__WHAT THIS TASK INVOLVES__: After locating the line that contains "written so far." in the data below, set down exactly that line and each one after it through the line that contains "See the inline", and nothing more.

Stored data

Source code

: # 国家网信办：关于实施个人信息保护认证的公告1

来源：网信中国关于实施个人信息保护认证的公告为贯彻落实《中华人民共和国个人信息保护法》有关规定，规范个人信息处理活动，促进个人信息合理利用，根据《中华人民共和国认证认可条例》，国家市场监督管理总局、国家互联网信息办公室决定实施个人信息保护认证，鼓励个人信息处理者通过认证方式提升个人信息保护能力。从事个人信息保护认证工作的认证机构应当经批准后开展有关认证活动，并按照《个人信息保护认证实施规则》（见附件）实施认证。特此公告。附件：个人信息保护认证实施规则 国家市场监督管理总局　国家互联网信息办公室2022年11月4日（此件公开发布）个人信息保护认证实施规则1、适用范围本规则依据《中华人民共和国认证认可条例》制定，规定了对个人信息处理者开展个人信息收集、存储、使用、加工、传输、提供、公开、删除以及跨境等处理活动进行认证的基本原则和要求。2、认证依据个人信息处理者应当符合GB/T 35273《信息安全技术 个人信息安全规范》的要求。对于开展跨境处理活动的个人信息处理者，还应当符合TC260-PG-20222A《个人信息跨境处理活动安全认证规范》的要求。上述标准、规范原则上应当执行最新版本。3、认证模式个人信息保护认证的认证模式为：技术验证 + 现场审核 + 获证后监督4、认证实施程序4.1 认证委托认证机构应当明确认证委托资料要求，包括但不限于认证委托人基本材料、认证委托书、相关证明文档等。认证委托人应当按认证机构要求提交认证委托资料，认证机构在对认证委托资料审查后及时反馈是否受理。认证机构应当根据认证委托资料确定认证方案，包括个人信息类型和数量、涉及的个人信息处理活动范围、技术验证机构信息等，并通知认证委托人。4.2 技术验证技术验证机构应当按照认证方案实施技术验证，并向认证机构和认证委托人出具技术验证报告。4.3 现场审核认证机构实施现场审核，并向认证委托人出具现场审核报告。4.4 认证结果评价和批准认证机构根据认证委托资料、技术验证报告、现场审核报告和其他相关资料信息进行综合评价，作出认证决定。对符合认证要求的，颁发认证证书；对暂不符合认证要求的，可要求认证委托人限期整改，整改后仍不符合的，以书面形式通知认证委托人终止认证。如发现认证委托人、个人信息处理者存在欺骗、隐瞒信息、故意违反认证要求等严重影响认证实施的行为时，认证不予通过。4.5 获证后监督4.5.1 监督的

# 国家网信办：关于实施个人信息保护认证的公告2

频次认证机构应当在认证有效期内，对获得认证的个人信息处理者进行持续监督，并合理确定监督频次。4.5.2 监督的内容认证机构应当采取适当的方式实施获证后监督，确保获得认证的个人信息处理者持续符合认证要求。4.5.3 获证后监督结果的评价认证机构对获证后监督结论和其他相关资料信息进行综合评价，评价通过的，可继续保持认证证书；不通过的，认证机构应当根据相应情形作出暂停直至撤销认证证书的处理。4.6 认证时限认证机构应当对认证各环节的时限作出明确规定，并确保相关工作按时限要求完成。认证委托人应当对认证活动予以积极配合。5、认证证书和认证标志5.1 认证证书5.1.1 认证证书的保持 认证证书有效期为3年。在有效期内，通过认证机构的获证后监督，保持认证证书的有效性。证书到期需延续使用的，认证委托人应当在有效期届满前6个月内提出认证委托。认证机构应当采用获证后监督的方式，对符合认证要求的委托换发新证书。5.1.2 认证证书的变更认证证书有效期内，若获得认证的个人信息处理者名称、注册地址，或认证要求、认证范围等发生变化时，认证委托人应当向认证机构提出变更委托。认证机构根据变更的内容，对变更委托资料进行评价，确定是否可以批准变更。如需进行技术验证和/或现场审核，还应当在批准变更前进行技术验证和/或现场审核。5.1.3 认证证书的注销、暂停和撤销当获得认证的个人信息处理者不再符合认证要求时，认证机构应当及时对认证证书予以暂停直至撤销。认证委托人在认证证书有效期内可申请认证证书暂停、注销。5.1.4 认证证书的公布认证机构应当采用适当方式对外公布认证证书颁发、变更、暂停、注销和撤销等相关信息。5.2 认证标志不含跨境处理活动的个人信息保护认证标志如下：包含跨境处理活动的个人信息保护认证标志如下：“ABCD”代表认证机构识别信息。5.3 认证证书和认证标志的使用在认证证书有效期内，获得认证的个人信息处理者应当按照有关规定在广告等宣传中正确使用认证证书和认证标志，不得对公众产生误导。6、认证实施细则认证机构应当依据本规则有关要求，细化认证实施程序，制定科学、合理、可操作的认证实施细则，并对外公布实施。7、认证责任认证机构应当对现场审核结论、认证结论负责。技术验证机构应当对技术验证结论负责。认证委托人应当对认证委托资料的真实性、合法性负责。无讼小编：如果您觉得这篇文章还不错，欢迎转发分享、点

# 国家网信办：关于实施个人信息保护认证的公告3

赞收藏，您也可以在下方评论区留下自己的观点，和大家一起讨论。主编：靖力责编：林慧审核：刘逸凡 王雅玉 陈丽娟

--

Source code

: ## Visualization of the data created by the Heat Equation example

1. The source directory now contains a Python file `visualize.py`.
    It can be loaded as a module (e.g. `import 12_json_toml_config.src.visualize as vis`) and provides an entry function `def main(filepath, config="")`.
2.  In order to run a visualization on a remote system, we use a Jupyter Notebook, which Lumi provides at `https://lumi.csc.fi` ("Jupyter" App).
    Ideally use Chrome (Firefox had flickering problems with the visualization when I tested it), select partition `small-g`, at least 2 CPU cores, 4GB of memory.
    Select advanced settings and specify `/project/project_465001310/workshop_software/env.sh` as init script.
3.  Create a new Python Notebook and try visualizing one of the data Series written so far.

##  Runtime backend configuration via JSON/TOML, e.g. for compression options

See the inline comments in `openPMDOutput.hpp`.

--

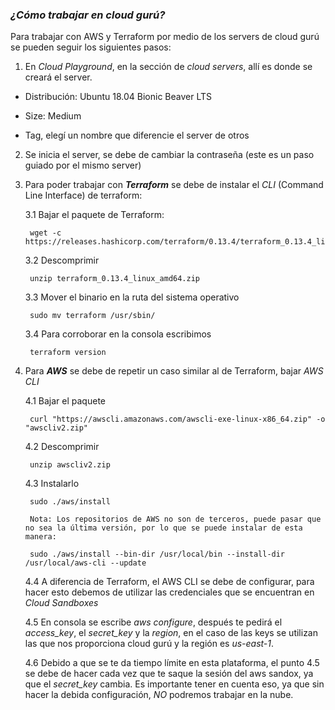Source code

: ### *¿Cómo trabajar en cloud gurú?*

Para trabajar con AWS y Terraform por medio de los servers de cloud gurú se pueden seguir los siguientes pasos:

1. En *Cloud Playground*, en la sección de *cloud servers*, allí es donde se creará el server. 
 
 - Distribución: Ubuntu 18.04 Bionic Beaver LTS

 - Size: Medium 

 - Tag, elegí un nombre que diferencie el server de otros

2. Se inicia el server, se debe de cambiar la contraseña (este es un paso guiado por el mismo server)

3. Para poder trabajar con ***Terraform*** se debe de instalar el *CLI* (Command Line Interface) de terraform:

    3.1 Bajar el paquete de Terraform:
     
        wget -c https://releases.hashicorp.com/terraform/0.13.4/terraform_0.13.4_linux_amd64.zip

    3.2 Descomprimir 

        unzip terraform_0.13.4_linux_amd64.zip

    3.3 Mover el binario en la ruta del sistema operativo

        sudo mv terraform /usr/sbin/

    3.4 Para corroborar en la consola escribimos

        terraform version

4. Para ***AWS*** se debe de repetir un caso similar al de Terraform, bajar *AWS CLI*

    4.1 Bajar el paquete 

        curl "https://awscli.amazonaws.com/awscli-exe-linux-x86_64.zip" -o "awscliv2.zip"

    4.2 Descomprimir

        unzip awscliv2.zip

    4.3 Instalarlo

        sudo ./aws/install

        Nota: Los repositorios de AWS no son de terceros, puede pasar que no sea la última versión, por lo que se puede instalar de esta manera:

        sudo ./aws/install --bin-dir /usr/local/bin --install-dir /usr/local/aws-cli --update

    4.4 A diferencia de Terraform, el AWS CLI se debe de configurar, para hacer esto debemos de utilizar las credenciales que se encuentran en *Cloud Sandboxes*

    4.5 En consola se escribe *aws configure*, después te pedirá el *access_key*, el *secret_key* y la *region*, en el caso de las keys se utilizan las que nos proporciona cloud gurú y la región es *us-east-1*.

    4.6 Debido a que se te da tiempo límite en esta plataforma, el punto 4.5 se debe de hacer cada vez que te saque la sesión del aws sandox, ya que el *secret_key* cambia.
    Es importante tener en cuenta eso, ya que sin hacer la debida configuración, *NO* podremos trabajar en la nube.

__SOLUTION TO THE EXERCISE__:
3.  Create a new Python Notebook and try visualizing one of the data Series written so far.

##  Runtime backend configuration via JSON/TOML, e.g. for compression options

See the inline comments in `openPMDOutput.hpp`.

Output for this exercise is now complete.